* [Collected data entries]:
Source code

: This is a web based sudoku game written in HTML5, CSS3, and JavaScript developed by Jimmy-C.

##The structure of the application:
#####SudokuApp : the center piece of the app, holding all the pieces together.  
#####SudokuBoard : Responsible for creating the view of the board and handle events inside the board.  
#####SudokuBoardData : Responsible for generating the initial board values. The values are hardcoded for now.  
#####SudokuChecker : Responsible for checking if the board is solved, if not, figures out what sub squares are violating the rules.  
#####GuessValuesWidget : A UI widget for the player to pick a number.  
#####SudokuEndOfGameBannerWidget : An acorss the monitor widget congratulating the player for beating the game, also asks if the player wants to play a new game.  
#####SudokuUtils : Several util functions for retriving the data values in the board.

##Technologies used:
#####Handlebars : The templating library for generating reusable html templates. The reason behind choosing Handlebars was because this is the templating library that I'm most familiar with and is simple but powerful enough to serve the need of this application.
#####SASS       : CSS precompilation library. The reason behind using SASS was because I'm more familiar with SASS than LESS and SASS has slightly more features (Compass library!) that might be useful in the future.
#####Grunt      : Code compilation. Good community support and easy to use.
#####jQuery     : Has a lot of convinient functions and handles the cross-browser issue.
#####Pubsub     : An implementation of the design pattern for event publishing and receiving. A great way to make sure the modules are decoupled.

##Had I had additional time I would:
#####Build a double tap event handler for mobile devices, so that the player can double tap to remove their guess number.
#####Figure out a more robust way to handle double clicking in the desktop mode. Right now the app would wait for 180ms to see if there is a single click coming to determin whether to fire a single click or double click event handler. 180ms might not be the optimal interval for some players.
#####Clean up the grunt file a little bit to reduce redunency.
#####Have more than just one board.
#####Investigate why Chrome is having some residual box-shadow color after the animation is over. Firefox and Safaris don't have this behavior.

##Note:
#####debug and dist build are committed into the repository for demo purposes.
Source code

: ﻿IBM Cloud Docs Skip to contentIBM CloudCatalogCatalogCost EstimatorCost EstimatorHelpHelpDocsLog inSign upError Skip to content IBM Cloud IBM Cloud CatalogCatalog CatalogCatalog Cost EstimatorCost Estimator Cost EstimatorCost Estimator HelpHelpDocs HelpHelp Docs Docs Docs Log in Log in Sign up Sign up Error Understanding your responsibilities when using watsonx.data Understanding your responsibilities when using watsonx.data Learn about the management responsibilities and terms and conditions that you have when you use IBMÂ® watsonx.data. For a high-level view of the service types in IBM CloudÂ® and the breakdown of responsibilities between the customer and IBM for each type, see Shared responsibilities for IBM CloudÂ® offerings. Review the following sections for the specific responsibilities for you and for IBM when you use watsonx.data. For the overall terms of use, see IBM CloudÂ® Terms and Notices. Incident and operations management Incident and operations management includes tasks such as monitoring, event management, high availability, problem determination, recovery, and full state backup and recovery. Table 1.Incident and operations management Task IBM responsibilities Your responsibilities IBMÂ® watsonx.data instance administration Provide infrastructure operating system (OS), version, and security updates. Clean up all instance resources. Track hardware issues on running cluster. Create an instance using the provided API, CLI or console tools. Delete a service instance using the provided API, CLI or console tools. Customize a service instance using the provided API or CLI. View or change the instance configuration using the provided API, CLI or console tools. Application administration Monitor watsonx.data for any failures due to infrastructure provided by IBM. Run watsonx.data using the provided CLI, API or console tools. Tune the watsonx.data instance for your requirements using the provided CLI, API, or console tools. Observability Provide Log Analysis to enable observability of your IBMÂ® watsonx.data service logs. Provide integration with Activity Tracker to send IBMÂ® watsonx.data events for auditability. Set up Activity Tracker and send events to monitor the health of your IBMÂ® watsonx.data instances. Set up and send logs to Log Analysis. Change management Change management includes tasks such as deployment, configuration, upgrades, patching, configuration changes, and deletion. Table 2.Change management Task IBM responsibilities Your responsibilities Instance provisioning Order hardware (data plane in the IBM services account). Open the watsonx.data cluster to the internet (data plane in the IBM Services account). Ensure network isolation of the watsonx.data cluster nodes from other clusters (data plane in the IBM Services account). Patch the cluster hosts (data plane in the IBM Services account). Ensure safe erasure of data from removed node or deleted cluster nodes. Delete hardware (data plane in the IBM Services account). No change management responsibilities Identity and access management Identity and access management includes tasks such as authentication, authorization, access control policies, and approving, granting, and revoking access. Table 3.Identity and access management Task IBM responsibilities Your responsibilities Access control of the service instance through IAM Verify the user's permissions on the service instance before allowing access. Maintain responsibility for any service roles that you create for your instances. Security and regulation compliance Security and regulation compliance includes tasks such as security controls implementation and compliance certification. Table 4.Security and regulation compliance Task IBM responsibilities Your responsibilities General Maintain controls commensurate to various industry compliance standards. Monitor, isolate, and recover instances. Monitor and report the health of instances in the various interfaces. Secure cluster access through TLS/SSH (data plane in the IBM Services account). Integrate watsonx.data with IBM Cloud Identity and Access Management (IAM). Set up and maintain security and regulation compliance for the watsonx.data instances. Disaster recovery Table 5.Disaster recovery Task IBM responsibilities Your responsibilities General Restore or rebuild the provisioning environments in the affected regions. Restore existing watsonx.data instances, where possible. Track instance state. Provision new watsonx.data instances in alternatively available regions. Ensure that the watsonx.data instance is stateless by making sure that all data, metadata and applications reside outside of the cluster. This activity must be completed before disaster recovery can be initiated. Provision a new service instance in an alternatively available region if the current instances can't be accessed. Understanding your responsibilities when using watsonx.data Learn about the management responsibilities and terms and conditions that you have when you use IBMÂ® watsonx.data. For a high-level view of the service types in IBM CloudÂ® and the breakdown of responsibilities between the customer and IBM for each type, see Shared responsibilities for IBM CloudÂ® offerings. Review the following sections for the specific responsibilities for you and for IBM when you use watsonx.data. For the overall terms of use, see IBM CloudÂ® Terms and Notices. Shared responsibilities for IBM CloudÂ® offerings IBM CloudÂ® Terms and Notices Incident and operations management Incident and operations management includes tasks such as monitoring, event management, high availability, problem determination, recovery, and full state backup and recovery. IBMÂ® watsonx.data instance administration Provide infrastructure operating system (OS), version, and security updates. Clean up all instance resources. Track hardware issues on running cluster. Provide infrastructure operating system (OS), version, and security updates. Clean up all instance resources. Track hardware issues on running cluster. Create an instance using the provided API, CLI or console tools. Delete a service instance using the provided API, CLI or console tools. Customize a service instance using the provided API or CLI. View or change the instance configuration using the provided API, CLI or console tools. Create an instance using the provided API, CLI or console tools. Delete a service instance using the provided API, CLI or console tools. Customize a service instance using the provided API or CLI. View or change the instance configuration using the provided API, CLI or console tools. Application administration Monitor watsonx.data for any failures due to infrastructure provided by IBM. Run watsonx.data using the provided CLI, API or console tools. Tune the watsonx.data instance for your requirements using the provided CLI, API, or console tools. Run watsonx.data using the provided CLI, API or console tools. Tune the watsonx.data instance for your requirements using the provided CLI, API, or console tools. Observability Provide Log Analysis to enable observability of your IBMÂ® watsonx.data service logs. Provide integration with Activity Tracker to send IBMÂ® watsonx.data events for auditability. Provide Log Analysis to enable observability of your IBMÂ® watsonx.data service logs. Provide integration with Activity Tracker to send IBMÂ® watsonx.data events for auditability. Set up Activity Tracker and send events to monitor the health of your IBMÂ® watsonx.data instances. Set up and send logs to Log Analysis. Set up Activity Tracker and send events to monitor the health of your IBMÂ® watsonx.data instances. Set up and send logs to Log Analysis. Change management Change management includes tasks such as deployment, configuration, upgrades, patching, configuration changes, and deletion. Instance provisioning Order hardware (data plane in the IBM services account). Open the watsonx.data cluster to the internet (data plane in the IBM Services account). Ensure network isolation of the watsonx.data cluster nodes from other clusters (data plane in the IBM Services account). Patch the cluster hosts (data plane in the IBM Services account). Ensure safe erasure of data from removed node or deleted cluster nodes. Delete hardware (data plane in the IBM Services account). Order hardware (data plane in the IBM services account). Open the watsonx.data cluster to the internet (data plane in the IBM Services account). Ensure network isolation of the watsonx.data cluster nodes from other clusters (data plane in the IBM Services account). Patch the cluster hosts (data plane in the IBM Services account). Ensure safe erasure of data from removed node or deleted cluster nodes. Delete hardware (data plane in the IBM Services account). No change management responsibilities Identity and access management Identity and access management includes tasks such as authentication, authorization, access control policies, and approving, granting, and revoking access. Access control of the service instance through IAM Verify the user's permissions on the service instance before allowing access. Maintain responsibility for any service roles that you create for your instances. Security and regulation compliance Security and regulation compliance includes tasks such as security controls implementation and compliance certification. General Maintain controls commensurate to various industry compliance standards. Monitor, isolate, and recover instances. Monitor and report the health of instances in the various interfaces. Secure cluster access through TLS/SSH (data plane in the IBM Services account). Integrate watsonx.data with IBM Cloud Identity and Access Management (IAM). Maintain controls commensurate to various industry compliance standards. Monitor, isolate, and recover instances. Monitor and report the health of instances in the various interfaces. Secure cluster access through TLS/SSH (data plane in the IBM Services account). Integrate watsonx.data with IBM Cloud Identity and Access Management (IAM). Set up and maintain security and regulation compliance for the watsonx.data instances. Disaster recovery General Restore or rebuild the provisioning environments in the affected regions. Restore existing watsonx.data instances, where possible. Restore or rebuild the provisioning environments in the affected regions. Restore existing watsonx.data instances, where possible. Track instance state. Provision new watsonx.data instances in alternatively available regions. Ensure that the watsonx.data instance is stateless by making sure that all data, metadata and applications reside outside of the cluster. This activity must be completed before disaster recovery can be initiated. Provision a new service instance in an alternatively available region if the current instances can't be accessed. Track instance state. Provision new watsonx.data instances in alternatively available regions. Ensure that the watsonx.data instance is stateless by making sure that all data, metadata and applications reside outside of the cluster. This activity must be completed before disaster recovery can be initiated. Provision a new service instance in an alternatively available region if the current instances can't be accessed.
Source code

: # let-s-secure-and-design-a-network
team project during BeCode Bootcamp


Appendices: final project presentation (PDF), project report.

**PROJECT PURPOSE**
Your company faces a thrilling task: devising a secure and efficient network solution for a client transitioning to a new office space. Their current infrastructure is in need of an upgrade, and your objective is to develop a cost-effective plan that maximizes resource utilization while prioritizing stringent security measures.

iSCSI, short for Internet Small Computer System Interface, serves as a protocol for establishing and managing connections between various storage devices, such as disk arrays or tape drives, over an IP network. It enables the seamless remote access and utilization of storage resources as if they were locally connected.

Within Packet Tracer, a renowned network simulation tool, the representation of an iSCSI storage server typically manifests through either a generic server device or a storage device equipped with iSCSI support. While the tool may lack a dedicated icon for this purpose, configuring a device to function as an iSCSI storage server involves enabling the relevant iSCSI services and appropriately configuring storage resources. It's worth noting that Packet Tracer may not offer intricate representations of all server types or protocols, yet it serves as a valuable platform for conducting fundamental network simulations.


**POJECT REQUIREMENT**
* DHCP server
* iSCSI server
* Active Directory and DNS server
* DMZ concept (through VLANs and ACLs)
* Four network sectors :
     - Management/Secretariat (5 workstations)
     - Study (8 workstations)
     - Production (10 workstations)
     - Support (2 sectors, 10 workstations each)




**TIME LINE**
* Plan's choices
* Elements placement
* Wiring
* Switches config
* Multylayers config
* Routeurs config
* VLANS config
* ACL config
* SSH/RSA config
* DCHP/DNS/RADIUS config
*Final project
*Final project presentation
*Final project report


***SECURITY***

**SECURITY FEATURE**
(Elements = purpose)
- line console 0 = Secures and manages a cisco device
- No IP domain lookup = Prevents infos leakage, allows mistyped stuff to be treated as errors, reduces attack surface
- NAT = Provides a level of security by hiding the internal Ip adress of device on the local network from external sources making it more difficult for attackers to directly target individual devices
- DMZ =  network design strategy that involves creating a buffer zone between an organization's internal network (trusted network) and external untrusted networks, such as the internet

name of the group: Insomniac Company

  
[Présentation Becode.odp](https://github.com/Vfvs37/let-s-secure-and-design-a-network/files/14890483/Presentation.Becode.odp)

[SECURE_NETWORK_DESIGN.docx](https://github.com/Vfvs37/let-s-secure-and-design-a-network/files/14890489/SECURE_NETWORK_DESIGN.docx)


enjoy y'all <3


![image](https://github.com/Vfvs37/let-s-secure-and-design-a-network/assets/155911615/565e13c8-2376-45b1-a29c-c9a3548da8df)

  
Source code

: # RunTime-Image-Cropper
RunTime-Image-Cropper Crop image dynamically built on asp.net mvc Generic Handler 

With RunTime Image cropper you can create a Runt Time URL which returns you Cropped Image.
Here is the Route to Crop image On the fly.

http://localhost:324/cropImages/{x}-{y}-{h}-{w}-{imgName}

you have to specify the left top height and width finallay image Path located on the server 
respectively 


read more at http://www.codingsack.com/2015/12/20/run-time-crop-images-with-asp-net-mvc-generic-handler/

* [WHAT IS EXPECTED]:
What is the number of lines in these entries that hold "internal"? Reply with the figure alone.

* [TASK ANSWER]:
2